Objective: Trauma centers that perform more duplex ultrasounds report more deep vein thromboses (DVT). However, it is uncertain if this is due to variations in hospital practices or patient characteristics and case mix. We hypothesize that admission to trauma centers that use duplex ultrasound more frequently, independently predicts DVT reporting for individual patients, controlling for patient-level risk factors.
Methods: We analyzed patients from trauma centers reporting at least one vascular ultrasound and one DVT to the National Trauma Data Bank (v6.2). Because National Trauma Data Bank contains no data on hospital duplex surveillance practice, we defined "screening" trauma centers as those performing ultrasound on more than 2% of patients. The primary outcome measure was DVT diagnosis.
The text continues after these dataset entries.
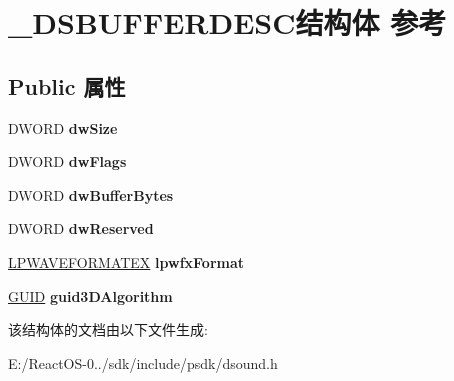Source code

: \hypertarget{struct___d_s_b_u_f_f_e_r_d_e_s_c}{}\section{\+\_\+\+D\+S\+B\+U\+F\+F\+E\+R\+D\+E\+S\+C结构体 参考}
\label{struct___d_s_b_u_f_f_e_r_d_e_s_c}
\subsection*{Public 属性}
\begin{DoxyCompactItemize}
\item 
\mbox{\label{struct___d_s_b_u_f_f_e_r_d_e_s_c_a2ca872d44a4b06774d9971d12deecea7}} 
D\+W\+O\+RD {\bfseries dw\+Size}
\item 
\mbox{\label{struct___d_s_b_u_f_f_e_r_d_e_s_c_a6559b8fa8887250fcad280ddb2ce4691}} 
D\+W\+O\+RD {\bfseries dw\+Flags}
\item 
\mbox{\label{struct___d_s_b_u_f_f_e_r_d_e_s_c_ab5c1aa1b02d6d0f180f1d94de4f25de3}} 
D\+W\+O\+RD {\bfseries dw\+Buffer\+Bytes}
\item 
\mbox{\label{struct___d_s_b_u_f_f_e_r_d_e_s_c_af3db412468c7b66da7be8e3ea9b9ffb6}} 
D\+W\+O\+RD {\bfseries dw\+Reserved}
\item 
\mbox{\label{struct___d_s_b_u_f_f_e_r_d_e_s_c_affcad592af32c7abfd9776445ee59894}} 
\hyperlink{struct___w_a_v_e_f_o_r_m_a_t_e_x}{L\+P\+W\+A\+V\+E\+F\+O\+R\+M\+A\+T\+EX} {\bfseries lpwfx\+Format}
\item 
\mbox{\label{struct___d_s_b_u_f_f_e_r_d_e_s_c_a9b687752e00b07fe987dad1e8e1ba767}} 
\hyperlink{interface_g_u_i_d}{G\+U\+ID} {\bfseries guid3\+D\+Algorithm}
\end{DoxyCompactItemize}


该结构体的文档由以下文件生成\+:\begin{DoxyCompactItemize}
\item 
E\+:/\+React\+O\+S-\/0../sdk/include/psdk/dsound.\+h\end{DoxyCompactItemize}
Multiple logistic regression was performed, using patient-level risk factor covariates as well as hospital duplex rate to compare patients at "screening" versus "non-screening" trauma centers. Sensitivity analysis was performed by varying duplex rate cutoff, outcome measure, and patient population.
Results: Approximately half of 492,496 patients were admitted to "screening" trauma centers. Unadjusted DVT rate was threefold higher in "screening" trauma center patients (1.18% vs. 0.35%, p < 0.001). Age > or = 40 years, extremity injury, head injury, ventilator days > or = 3, venous injury and major surgery were independently associated with DVT diagnosis. "Screening" trauma center admission was independently associated with a higher likelihood of DVT reporting (odds ratio, 2.16; 95% confidence interval, 1.07-4.34). No qualitative differences were identified on sensitivity analyses.
Conclusions: Trauma center ultrasound practice is an independent predictor of DVT diagnosis for individual patients, controlling for patient-level risk factors. Elevated DVT rates at these centers are due to surveillance bias. In the absence of standardized surveillance, hospital DVT rate is an inappropriate quality of care measure after trauma.